Хакеры создали «универсальный ключ» для запуска вирусов: его зовут QuirkyLoader

IBM X-Force QuirkyLoader Agent Tesla AsyncRAT Remcos Snake Keylogger вредоносные вложения
Хакеры создали «универсальный ключ» для запуска вирусов: его зовут QuirkyLoader
IBM X-Force QuirkyLoader Agent Tesla AsyncRAT Remcos Snake Keylogger вредоносные вложения

QuirkyLoader прячет яд в законной оболочке — и никто не замечает.

image

Специалисты IBM X-Force сообщили о появлении нового загрузчика QuirkyLoader, который с конца 2024 года используется для распространения множества известных вредоносных программ, включая Agent Tesla, AsyncRAT, FormBook, MassLogger, Remcos, Rhadamanthys и Snake Keylogger. Распространение идёт через электронные письма с архивами, внутри которых находятся легитимный исполняемый файл, зашифрованный модуль и вредоносная библиотека. Атака строится на механизме DLL side-loading: при запуске законного приложения подгружается поддельная библиотека, которая расшифровывает и внедряет финальный вредоносный код.

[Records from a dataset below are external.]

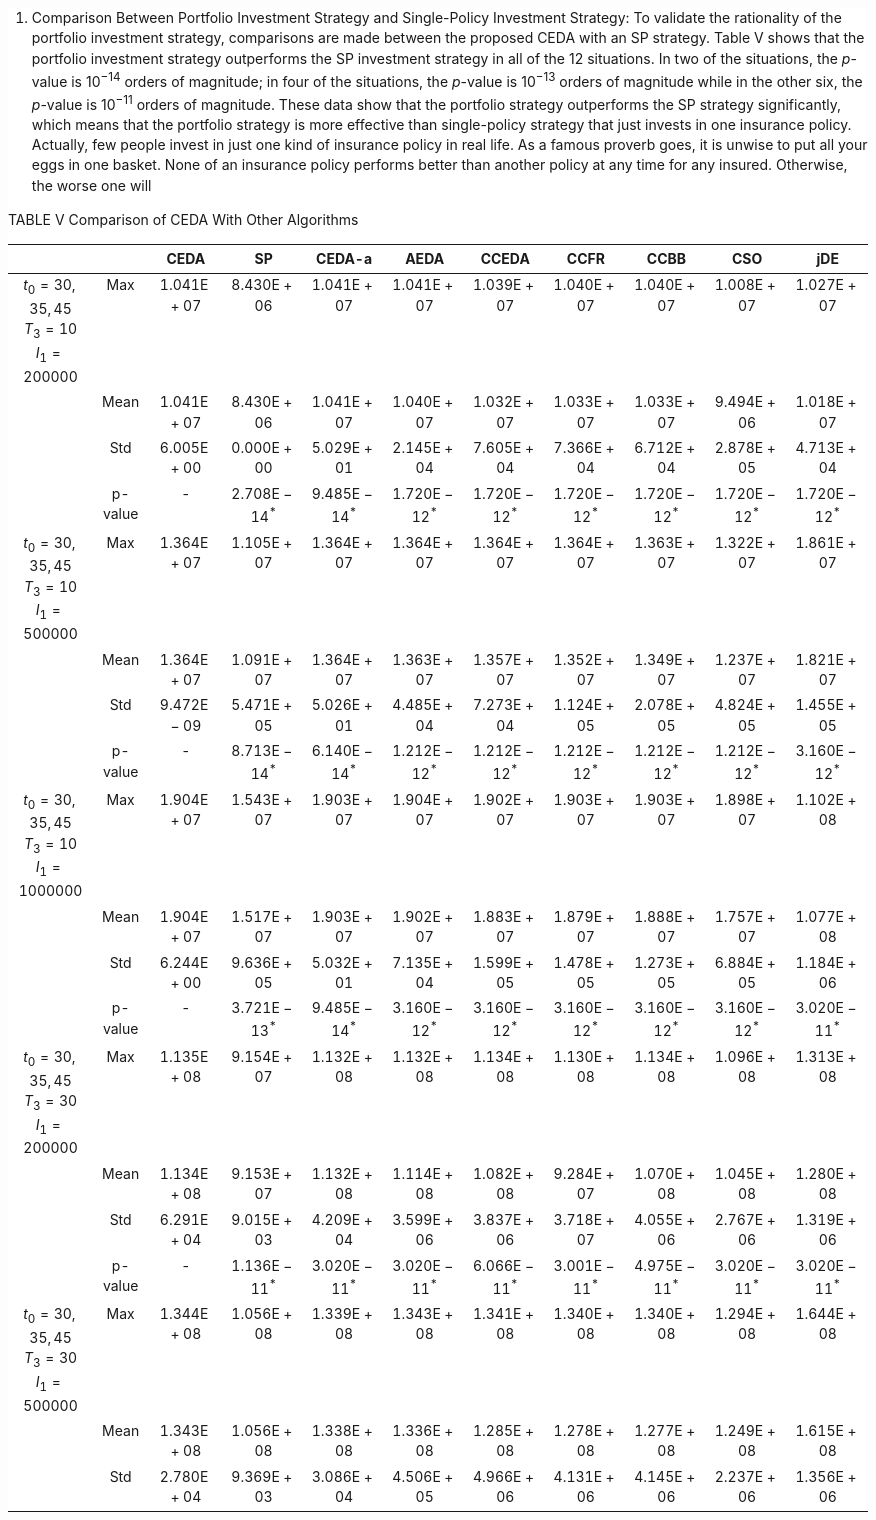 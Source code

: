 1) Comparison Between Portfolio Investment Strategy and Single-Policy Investment Strategy: To validate the rationality of the portfolio investment strategy, comparisons are made between the proposed CEDA with an SP strategy. Table V shows that the portfolio investment strategy outperforms the SP investment strategy in all of the 12 situations. In two of the situations, the $p$-value is $10^{-14}$ orders of magnitude; in four of the situations, the $p$-value is $10^{-13}$ orders of magnitude while in the other six, the $p$-value is $10^{-11}$ orders of magnitude. These data show that the portfolio strategy outperforms the SP strategy significantly, which means that the portfolio strategy is more effective than single-policy strategy that just invests in one insurance policy. Actually, few people invest in just one kind of insurance policy in real life. As a famous proverb goes, it is unwise to put all your eggs in one basket. None of an insurance policy performs better than another policy at any time for any insured. Otherwise, the worse one will

TABLE V
Comparison of CEDA With Other Algorithms

|  |  | CEDA | SP | CEDA-a | AEDA | CCEDA | CCFR | CCBB | CSO | jDE |
| :--: | :--: | :--: | :--: | :--: | :--: | :--: | :--: | :--: | :--: | :--: |
| $t_{0}=30,35,45$ <br> $T_{3}=10$ <br> $I_{1}=200000$ | Max | $1.041 \mathrm{E}+07$ | $8.430 \mathrm{E}+06$ | $1.041 \mathrm{E}+07$ | $1.041 \mathrm{E}+07$ | $1.039 \mathrm{E}+07$ | $1.040 \mathrm{E}+07$ | $1.040 \mathrm{E}+07$ | $1.008 \mathrm{E}+07$ | $1.027 \mathrm{E}+07$ |
|  | Mean | $1.041 \mathrm{E}+07$ | $8.430 \mathrm{E}+06$ | $1.041 \mathrm{E}+07$ | $1.040 \mathrm{E}+07$ | $1.032 \mathrm{E}+07$ | $1.033 \mathrm{E}+07$ | $1.033 \mathrm{E}+07$ | $9.494 \mathrm{E}+06$ | $1.018 \mathrm{E}+07$ |
|  | Std | $6.005 \mathrm{E}+00$ | $0.000 \mathrm{E}+00$ | $5.029 \mathrm{E}+01$ | $2.145 \mathrm{E}+04$ | $7.605 \mathrm{E}+04$ | $7.366 \mathrm{E}+04$ | $6.712 \mathrm{E}+04$ | $2.878 \mathrm{E}+05$ | $4.713 \mathrm{E}+04$ |
|  | p-value | - | $2.708 \mathrm{E}-14^{*}$ | $9.485 \mathrm{E}-14^{*}$ | $1.720 \mathrm{E}-12^{*}$ | $1.720 \mathrm{E}-12^{*}$ | $1.720 \mathrm{E}-12^{*}$ | $1.720 \mathrm{E}-12^{*}$ | $1.720 \mathrm{E}-12^{*}$ | $1.720 \mathrm{E}-12^{*}$ |
| $t_{0}=30,35,45$ <br> $T_{3}=10$ <br> $I_{1}=500000$ | Max | $1.364 \mathrm{E}+07$ | $1.105 \mathrm{E}+07$ | $1.364 \mathrm{E}+07$ | $1.364 \mathrm{E}+07$ | $1.364 \mathrm{E}+07$ | $1.364 \mathrm{E}+07$ | $1.363 \mathrm{E}+07$ | $1.322 \mathrm{E}+07$ | $1.861 \mathrm{E}+07$ |
|  | Mean | $1.364 \mathrm{E}+07$ | $1.091 \mathrm{E}+07$ | $1.364 \mathrm{E}+07$ | $1.363 \mathrm{E}+07$ | $1.357 \mathrm{E}+07$ | $1.352 \mathrm{E}+07$ | $1.349 \mathrm{E}+07$ | $1.237 \mathrm{E}+07$ | $1.821 \mathrm{E}+07$ |
|  | Std | $9.472 \mathrm{E}-09$ | $5.471 \mathrm{E}+05$ | $5.026 \mathrm{E}+01$ | $4.485 \mathrm{E}+04$ | $7.273 \mathrm{E}+04$ | $1.124 \mathrm{E}+05$ | $2.078 \mathrm{E}+05$ | $4.824 \mathrm{E}+05$ | $1.455 \mathrm{E}+05$ |
|  | p-value | - | $8.713 \mathrm{E}-14^{*}$ | $6.140 \mathrm{E}-14^{*}$ | $1.212 \mathrm{E}-12^{*}$ | $1.212 \mathrm{E}-12^{*}$ | $1.212 \mathrm{E}-12^{*}$ | $1.212 \mathrm{E}-12^{*}$ | $1.212 \mathrm{E}-12^{*}$ | $3.160 \mathrm{E}-12^{*}$ |
| $t_{0}=30,35,45$ <br> $T_{3}=10$ <br> $I_{1}=1000000$ | Max | $1.904 \mathrm{E}+07$ | $1.543 \mathrm{E}+07$ | $1.903 \mathrm{E}+07$ | $1.904 \mathrm{E}+07$ | $1.902 \mathrm{E}+07$ | $1.903 \mathrm{E}+07$ | $1.903 \mathrm{E}+07$ | $1.898 \mathrm{E}+07$ | $1.102 \mathrm{E}+08$ |
|  | Mean | $1.904 \mathrm{E}+07$ | $1.517 \mathrm{E}+07$ | $1.903 \mathrm{E}+07$ | $1.902 \mathrm{E}+07$ | $1.883 \mathrm{E}+07$ | $1.879 \mathrm{E}+07$ | $1.888 \mathrm{E}+07$ | $1.757 \mathrm{E}+07$ | $1.077 \mathrm{E}+08$ |
|  | Std | $6.244 \mathrm{E}+00$ | $9.636 \mathrm{E}+05$ | $5.032 \mathrm{E}+01$ | $7.135 \mathrm{E}+04$ | $1.599 \mathrm{E}+05$ | $1.478 \mathrm{E}+05$ | $1.273 \mathrm{E}+05$ | $6.884 \mathrm{E}+05$ | $1.184 \mathrm{E}+06$ |
|  | p-value | - | $3.721 \mathrm{E}-13^{*}$ | $9.485 \mathrm{E}-14^{*}$ | $3.160 \mathrm{E}-12^{*}$ | $3.160 \mathrm{E}-12^{*}$ | $3.160 \mathrm{E}-12^{*}$ | $3.160 \mathrm{E}-12^{*}$ | $3.160 \mathrm{E}-12^{*}$ | $3.020 \mathrm{E}-11^{*}$ |
| $t_{0}=30,35,45$ <br> $T_{3}=30$ <br> $I_{1}=200000$ | Max | $1.135 \mathrm{E}+08$ | $9.154 \mathrm{E}+07$ | $1.132 \mathrm{E}+08$ | $1.132 \mathrm{E}+08$ | $1.134 \mathrm{E}+08$ | $1.130 \mathrm{E}+08$ | $1.134 \mathrm{E}+08$ | $1.096 \mathrm{E}+08$ | $1.313 \mathrm{E}+08$ |
|  | Mean | $1.134 \mathrm{E}+08$ | $9.153 \mathrm{E}+07$ | $1.132 \mathrm{E}+08$ | $1.114 \mathrm{E}+08$ | $1.082 \mathrm{E}+08$ | $9.284 \mathrm{E}+07$ | $1.070 \mathrm{E}+08$ | $1.045 \mathrm{E}+08$ | $1.280 \mathrm{E}+08$ |
|  | Std | $6.291 \mathrm{E}+04$ | $9.015 \mathrm{E}+03$ | $4.209 \mathrm{E}+04$ | $3.599 \mathrm{E}+06$ | $3.837 \mathrm{E}+06$ | $3.718 \mathrm{E}+07$ | $4.055 \mathrm{E}+06$ | $2.767 \mathrm{E}+06$ | $1.319 \mathrm{E}+06$ |
|  | p-value | - | $1.136 \mathrm{E}-11^{*}$ | $3.020 \mathrm{E}-11^{*}$ | $3.020 \mathrm{E}-11^{*}$ | $6.066 \mathrm{E}-11^{*}$ | $3.001 \mathrm{E}-11^{*}$ | $4.975 \mathrm{E}-11^{*}$ | $3.020 \mathrm{E}-11^{*}$ | $3.020 \mathrm{E}-11^{*}$ |
| $t_{0}=30,35,45$ <br> $T_{3}=30$ <br> $I_{1}=500000$ | Max | $1.344 \mathrm{E}+08$ | $1.056 \mathrm{E}+08$ | $1.339 \mathrm{E}+08$ | $1.343 \mathrm{E}+08$ | $1.341 \mathrm{E}+08$ | $1.340 \mathrm{E}+08$ | $1.340 \mathrm{E}+08$ | $1.294 \mathrm{E}+08$ | $1.644 \mathrm{E}+08$ |
|  | Mean | $1.343 \mathrm{E}+08$ | $1.056 \mathrm{E}+08$ | $1.338 \mathrm{E}+08$ | $1.336 \mathrm{E}+08$ | $1.285 \mathrm{E}+08$ | $1.278 \mathrm{E}+08$ | $1.277 \mathrm{E}+08$ | $1.249 \mathrm{E}+08$ | $1.615 \mathrm{E}+08$ |
|  | Std | $2.780 \mathrm{E}+04$ | $9.369 \mathrm{E}+03$ | $3.086 \mathrm{E}+04$ | $4.506 \mathrm{E}+05$ | $4.966 \mathrm{E}+06$ | $4.131 \mathrm{E}+06$ | $4.145 \mathrm{E}+06$ | $2.237 \mathrm{E}+06$ | $1.356 \mathrm{E}+06$ |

По наблюдениям IBM X-Force, вредоносный модуль пишется на .NET, но при этом компилируется Ahead-of-Time (AOT), что позволяет выдавать его за бинарь на C или C++. Для загрузки полезной нагрузки злоумышленники используют Win32 API CreateFileW и ReadFile, после чего выполняют расшифровку буфера. В одной из разновидностей был задействован необычный для малвари блочный шифр Speck-128 в режиме CTR, где для генерации потока ключей применяются операции сложения, циклического сдвига и XOR.

Финальный этап — process hollowing. Загрузчик создаёт процесс в приостановленном состоянии, освобождает его память с помощью ZwUnmapViewOfSection, записывает вредоносный код через ZwWriteVirtualMemory и запускает его через ResumeThread после установки нужного контекста. Для этого QuirkyLoader динамически разрешает API-функции, чтобы усложнить обнаружение. Типичные процессы-жертвы — AddInProcess32.exe, InstallUtil.exe и aspnet_wp.exe.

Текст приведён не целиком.